The proposed Personal Data Protection Bill (PDPB) seeks to bring about a comprehensive overhaul of India’s current data protection policies.
- According to United Nations Conference on Trade and Development 128 out of 194 countries have put in place legislations to secure the protection of data and privacy.
- In India Personal Data Protection Bill seeking to provide for the protection of personal data of individuals and establish a Data Protection Authority for the same, was brought in Parliament in 2019 and was referred to the Joint Committee for further scrutiny.
- The JPC examining this bill has now been given an extension till the last week of the ongoing Winter Session of the Parliament to submit its report.
What is Data Privacy
- Data Privacy or Information privacy is a part of the data protection area that deals with the proper handling of data focusing on compliance with data protection regulations.
- It is centred around how data should be collected, stored, managed, and shared with any third parties, as well as compliance with the applicable privacy laws.
Why Data protection is so important worldwide?

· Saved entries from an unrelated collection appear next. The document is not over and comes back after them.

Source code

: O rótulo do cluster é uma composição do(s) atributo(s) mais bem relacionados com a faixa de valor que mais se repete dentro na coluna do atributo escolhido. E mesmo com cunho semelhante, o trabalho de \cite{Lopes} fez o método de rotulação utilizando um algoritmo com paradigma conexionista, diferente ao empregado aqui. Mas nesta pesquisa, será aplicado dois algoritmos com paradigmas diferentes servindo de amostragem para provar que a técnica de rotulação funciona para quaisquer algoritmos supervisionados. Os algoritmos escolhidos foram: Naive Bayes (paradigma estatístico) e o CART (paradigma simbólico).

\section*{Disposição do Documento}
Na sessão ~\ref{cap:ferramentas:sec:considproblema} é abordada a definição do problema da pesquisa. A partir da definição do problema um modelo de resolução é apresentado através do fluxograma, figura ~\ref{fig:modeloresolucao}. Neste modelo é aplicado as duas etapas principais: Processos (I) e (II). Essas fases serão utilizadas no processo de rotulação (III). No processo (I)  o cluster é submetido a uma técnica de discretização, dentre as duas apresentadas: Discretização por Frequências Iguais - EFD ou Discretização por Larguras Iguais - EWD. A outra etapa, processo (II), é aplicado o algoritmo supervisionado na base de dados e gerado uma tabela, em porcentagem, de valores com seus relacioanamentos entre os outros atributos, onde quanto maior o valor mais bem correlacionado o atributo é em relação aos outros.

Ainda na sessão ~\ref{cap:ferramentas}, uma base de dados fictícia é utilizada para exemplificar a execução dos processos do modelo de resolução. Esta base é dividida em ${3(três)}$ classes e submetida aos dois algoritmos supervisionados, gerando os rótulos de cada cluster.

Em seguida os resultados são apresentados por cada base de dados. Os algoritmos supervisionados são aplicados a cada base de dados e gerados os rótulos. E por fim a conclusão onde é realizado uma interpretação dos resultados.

- As more and more social and economic activities take place online, the importance of privacy and data protection is being increasingly recognized.

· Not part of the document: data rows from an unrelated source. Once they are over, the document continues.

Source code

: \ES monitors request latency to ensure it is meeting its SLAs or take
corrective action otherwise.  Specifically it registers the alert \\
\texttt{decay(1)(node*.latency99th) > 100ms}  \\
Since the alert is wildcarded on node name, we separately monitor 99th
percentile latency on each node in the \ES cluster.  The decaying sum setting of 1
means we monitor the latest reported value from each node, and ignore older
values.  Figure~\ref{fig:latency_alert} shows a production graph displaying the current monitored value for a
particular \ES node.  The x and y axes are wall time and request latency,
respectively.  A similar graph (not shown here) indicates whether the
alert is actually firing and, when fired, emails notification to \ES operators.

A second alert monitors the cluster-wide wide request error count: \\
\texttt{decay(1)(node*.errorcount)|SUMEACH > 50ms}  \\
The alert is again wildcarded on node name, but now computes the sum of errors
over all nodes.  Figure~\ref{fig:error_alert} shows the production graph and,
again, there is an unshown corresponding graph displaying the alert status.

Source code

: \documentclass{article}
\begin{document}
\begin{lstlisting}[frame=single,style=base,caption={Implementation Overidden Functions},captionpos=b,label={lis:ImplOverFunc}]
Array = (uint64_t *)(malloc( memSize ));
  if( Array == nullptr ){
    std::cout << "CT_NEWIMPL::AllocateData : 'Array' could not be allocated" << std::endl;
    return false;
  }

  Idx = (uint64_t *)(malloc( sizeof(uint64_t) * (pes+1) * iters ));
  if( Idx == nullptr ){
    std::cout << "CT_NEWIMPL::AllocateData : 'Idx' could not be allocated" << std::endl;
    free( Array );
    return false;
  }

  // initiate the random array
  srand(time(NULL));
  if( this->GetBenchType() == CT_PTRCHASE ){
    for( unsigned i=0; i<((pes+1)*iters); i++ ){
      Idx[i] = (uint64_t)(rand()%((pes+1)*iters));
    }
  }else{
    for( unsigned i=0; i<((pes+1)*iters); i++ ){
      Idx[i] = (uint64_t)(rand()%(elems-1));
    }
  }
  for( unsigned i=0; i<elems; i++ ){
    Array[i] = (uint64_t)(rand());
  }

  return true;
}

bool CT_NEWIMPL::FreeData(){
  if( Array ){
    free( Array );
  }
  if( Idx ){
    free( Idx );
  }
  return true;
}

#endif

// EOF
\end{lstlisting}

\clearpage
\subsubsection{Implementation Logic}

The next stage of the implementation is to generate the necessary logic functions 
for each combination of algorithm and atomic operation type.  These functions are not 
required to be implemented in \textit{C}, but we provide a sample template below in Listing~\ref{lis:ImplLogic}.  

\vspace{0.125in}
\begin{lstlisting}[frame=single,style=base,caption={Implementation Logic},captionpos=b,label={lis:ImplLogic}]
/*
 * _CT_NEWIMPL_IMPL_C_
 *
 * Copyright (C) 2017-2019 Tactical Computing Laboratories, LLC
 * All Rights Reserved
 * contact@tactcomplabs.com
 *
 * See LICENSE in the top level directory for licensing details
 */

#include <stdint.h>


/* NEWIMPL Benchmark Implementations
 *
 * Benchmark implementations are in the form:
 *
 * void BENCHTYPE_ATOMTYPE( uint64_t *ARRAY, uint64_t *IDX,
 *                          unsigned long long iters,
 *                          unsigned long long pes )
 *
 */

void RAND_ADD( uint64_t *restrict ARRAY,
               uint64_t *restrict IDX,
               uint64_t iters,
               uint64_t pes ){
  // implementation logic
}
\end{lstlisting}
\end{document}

- In June 2020, the United Nations Secretary-General Antonio Guterres laid out a UN roadmap for digital cooperation, and acknowledged his concerns that the fourth industrial revolution was making the world more unequal, and benefitting a small number of people.
- According to UN’s report on Roadmap for Digital Cooperation 2020 more than 7,000 data breaches were recorded in 2019 exposing more than 15 billion records.
- As per estimates, the potential cost of worldwide data breaches will be more than $5 trillion by 2024.
Why New Bill on Data Protection?
- The two-decade-old Information Technology Act, 2000 (IT Act), the existing governing law, hasn’t been able to keep up with the rapid advancements in technology.
- With India recently witnessing a massive increase in cyberattacks, cybercriminals have been steadily discovering new ways to obtain sensitive personal information.
- To make matters worse, the pandemic has catapulted the digital ecosystem forward by years, and remote work has expanded the attack surface available to hackers.
- Regulatory authorities have been scrambling to catch up, and organisations are left wondering how they can mitigate this ever-evolving privacy landscape.
- Amid the proliferation of computers and the Internet, consumers have been generating a lot of data, which has allowed companies to show them personalised advertisements based on their browsing patterns and other online behaviour.
- Companies began to store a lot of these datasets without taking the consent of the users, and did not take responsibility when the data leaked. To hold such companies accountable, the government in 2019 tabled the Personal Data Protection Bill for the first time.
- Recent high-profile cyberattacks have had a powerful effect on the regulatory landscape of the country. The PDPB thus comes at a much-needed time when the country is seeing exponential digital growth.
What draft PDPB, proposed in 2019 says?
- The draft, proposed in 2019, is currently being studied by a joint committee of parliament after many stakeholders, including social media firms, privacy experts, and even ministers, opposed some of its provisions.
- While it may yet take some time for the law to be enacted and fully implemented, organisations would do well to be prepared.
- It will be India’s first law focusing solely on data privacy and protection. It covers:
- Requirements for notice and prior consent for the use of individual data.
- Limitations on the purposes for which data can be collected or processed, and it has restrictions to ensure that only the data essential for providing a service is collected.
- Data localisation requirements, and it necessitates the appointment of data protection officers within organisations.
- Establishing a separate regulator called the Data Protection Authority of India (DPA) to protect and regulate the use of citizens’ personal data.
The time is ripe for organisations that haven’t yet started or are just getting started on their compliance journey as data privacy is going to play a pivotal role in the years to come. By adopting a layered, comprehensive approach to data security, organisations can confidently embrace the PDPB and, once compliant, should view this as a competitive advantage.